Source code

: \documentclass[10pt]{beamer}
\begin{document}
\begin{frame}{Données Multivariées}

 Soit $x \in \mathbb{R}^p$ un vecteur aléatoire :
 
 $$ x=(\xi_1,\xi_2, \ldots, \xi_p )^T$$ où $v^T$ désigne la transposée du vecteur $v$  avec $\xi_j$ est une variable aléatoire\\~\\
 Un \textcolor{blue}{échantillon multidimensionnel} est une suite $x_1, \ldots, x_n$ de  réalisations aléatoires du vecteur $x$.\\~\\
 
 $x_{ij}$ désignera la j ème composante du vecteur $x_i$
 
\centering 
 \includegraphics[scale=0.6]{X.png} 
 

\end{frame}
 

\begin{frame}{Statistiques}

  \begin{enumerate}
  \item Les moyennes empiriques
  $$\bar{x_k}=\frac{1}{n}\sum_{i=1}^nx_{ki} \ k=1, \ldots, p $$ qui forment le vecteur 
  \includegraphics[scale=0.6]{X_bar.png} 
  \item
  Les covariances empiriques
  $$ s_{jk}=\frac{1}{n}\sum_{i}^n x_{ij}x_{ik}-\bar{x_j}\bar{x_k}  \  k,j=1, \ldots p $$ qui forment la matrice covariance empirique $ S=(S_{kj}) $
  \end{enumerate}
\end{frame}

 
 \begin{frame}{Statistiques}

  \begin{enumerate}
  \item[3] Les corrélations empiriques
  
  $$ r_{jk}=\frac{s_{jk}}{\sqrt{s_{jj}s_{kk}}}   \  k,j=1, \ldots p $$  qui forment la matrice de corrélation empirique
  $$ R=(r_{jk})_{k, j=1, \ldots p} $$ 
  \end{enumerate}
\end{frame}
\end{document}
....
The data above must be reproduced in full, exactly as given.

TASK SOLUTION >>
Source code

: \documentclass[10pt]{beamer}
\begin{document}
\begin{frame}{Données Multivariées}

 Soit $x \in \mathbb{R}^p$ un vecteur aléatoire :
 
 $$ x=(\xi_1,\xi_2, \ldots, \xi_p )^T$$ où $v^T$ désigne la transposée du vecteur $v$  avec $\xi_j$ est une variable aléatoire\\~\\
 Un \textcolor{blue}{échantillon multidimensionnel} est une suite $x_1, \ldots, x_n$ de  réalisations aléatoires du vecteur $x$.\\~\\
 
 $x_{ij}$ désignera la j ème composante du vecteur $x_i$
 
\centering 
 \includegraphics[scale=0.6]{X.png} 
 

\end{frame}
 

\begin{frame}{Statistiques}

  \begin{enumerate}
  \item Les moyennes empiriques
  $$\bar{x_k}=\frac{1}{n}\sum_{i=1}^nx_{ki} \ k=1, \ldots, p $$ qui forment le vecteur 
  \includegraphics[scale=0.6]{X_bar.png} 
  \item
  Les covariances empiriques
  $$ s_{jk}=\frac{1}{n}\sum_{i}^n x_{ij}x_{ik}-\bar{x_j}\bar{x_k}  \  k,j=1, \ldots p $$ qui forment la matrice covariance empirique $ S=(S_{kj}) $
  \end{enumerate}
\end{frame}

 
 \begin{frame}{Statistiques}

  \begin{enumerate}
  \item[3] Les corrélations empiriques
  
  $$ r_{jk}=\frac{s_{jk}}{\sqrt{s_{jj}s_{kk}}}   \  k,j=1, \ldots p $$  qui forment la matrice de corrélation empirique
  $$ R=(r_{jk})_{k, j=1, \ldots p} $$ 
  \end{enumerate}
\end{frame}
\end{document}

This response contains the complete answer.